‘Ring the Bell for Gender Equality’ | Daily News

‘Ring the Bell for Gender Equality’

From L to R: Rathika De Silva, Director, Global Compact Network Sri Lanka; Jon Philp, Acting Australian High Commissioner to Sri Lanka and the Maldives; Amena Arif, Country Manager for IFC Sri Lanka and Maldives; Ranel T. Wijesinha, Chairman, Securities and Exchange Commission of Sri Lanka; Asha De Vos, Marine Biologist and the only Sri Lankan to be included in the BBC’s 100 inspiring and influential women for 2018; Renuka Fernando, CEO, Nations Trust Bank; Ray Abeywardane, Chairman, Colombo Stock Exchange;
From L to R: Rathika De Silva, Director, Global Compact Network Sri Lanka; Jon Philp, Acting Australian High Commissioner to Sri Lanka and the Maldives; Amena Arif, Country Manager for IFC Sri Lanka and Maldives; Ranel T. Wijesinha, Chairman, Securities a

Dr. Asha de Vos, a marine biologist and ocean educator was the chief guest at the ‘Ring the Bell for Gender Equality’ at the Colombo Stock Exchange yesterday. Marking International Women’s Day, IFC, a member of the World Bank Group, partnered with the Colombo Stock Exchange (CSE) for the fourth consecutive year to ring the opening bell for trading. This annual global initiative is aimed at promoting women’s participation in the global economy to catalyze sustainable and inclusive private sector growth.

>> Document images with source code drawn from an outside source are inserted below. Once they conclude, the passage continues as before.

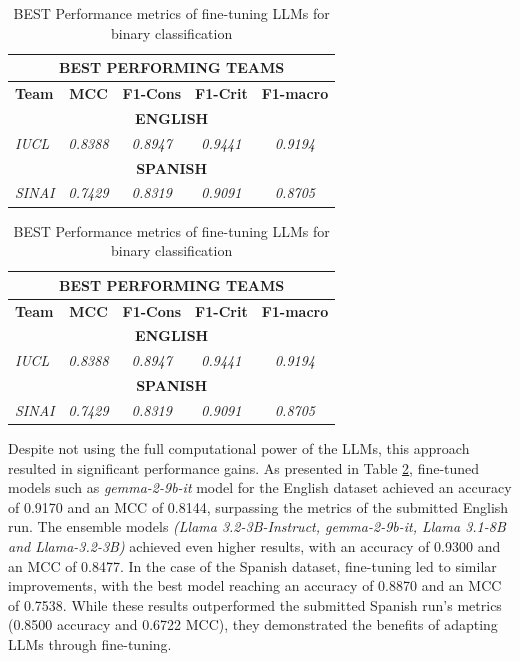 \documentclass{Configuration_Files/PoliMi3i_thesis}
\begin{document}
\begin{table}[H] 
\centering
\small
\begin{tabular}{lcccc}
\hline 
\multicolumn{5}{c}{BEST PERFORMING TEAMS} \\
\hline 
\textbf{Team} & \textbf{MCC} & \textbf{F1-Cons} & \textbf{F1-Crit} & \textbf{F1-macro} \\ 
\hline 
\multicolumn{5}{c}{\textbf{ENGLISH}} \\
\hline 
\textit{IUCL} & \textit{0.8388} & \textit{0.8947} & \textit{0.9441} & \textit{0.9194} \\
\hline
\multicolumn{5}{c}{\textbf{SPANISH}} \\
\hline 
\textit{SINAI} & \textit{0.7429} & \textit{0.8319} & \textit{0.9091} & \textit{0.8705} \\ 
\hline
\end{tabular} 
\caption{BEST Performance metrics of fine-tuning LLMs for binary classification} 
\label{tab:performance_T1_LLM_fine_tuned} 
\end{table}
\FloatBarrier


\begin{table}[H] 
\centering
\small
\begin{tabular}{lcccc}
\hline 
\multicolumn{5}{c}{BEST PERFORMING TEAMS} \\
\hline 
\textbf{Team} & \textbf{MCC} & \textbf{F1-Cons} & \textbf{F1-Crit} & \textbf{F1-macro} \\ 
\hline 
\multicolumn{5}{c}{\textbf{ENGLISH}} \\
\hline 
\textit{IUCL} & \textit{0.8388} & \textit{0.8947} & \textit{0.9441} & \textit{0.9194} \\
\hline
\multicolumn{5}{c}{\textbf{SPANISH}} \\
\hline 
\textit{SINAI} & \textit{0.7429} & \textit{0.8319} & \textit{0.9091} & \textit{0.8705} \\ 
\hline
\end{tabular} 
\caption{BEST Performance metrics of fine-tuning LLMs for binary classification} 
\label{tab:performance_T1_LLM_fine_tuned} 
\end{table}
\FloatBarrier


Despite not using the full computational power of the LLMs, this approach resulted in significant performance gains. As presented in Table \ref{tab:performance_T1_LLM_fine_tuned}, fine-tuned models such as \textit{gemma-2-9b-it} model for the English dataset achieved an accuracy of 0.9170 and an MCC of 0.8144, surpassing the metrics of the submitted English run. The ensemble models \textit{(Llama 3.2-3B-Instruct, gemma-2-9b-it, Llama 3.1-8B and Llama-3.2-3B)} achieved even higher results, with an accuracy of 0.9300 and an MCC of 0.8477. In the case of the Spanish dataset, fine-tuning led to similar improvements, with the best model reaching an accuracy of 0.8870 and an MCC of 0.7538. While these results outperformed the submitted Spanish run's metrics (0.8500 accuracy and 0.6722 MCC), they demonstrated the benefits of adapting LLMs through fine-tuning.
\end{document}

While the private sector is increasingly recognizing that advancing gender equality means better talent, higher productivity, more customers, and a stronger bottom line, progress remains slow.

IMF’scalculations show that Sri Lanka’s GDP could be 20 percent higher if female workers had the opportunity to participate and contribute to the country’s productivity. This exemplifies a case for business and markets to accelerate the pace of reforms towards gender parity.

“Women are progressively at the helm of some of the world’s most prominent corporates. Female participation in business, political, executive leadership and on corporate boards should be strongly encouraged,” said Ray Abeywardena, Chairman, Colombo Stock Exchange. Empowering women in the workplace can also generate financial returns in the private sector, as IFC’s latest research reviewing the top 30 companies on the CSE highlights.

Global research shows that companies with at least one female director have better share price performance and return on equity, and companies with more than one woman on the board return 3.7 percent a year over those that have none.

In Sri Lanka, a recent research by IFC and CSE indicates that about 8.5 percent of listed company board directors are women – a marginal increasefrom that of 8.14 percent last year.

“As business leaders, entrepreneurs, employees and consumers, women are fundamental to inclusive growth,” said Amena Arif, IFC Country Manager for Sri Lanka and Maldives.“We view the latest statistics on Women on Boards in Sri Lanka as an important catalyst for fresh commitments to diversity at the top and revitalized conversations about harnessing the economic potential of more gender-balanced boards in the country.”

This year’s Ring the Bell event in Colombo marked the release of the aforementioned report “The Case for Gender Diversity Among Sri Lanka’s Business Leadership”, as well as the second edition of the Women on Boards Directory, a crucial repository of 136 women directors on the boards of CSE-listed companies in 2018.

The ‘Women on Boards’ program is part of IFC’s broader efforts to increase women’s private sector participation and leadership by promoting the adoption of corporate governance best practices among Sri Lankan companies.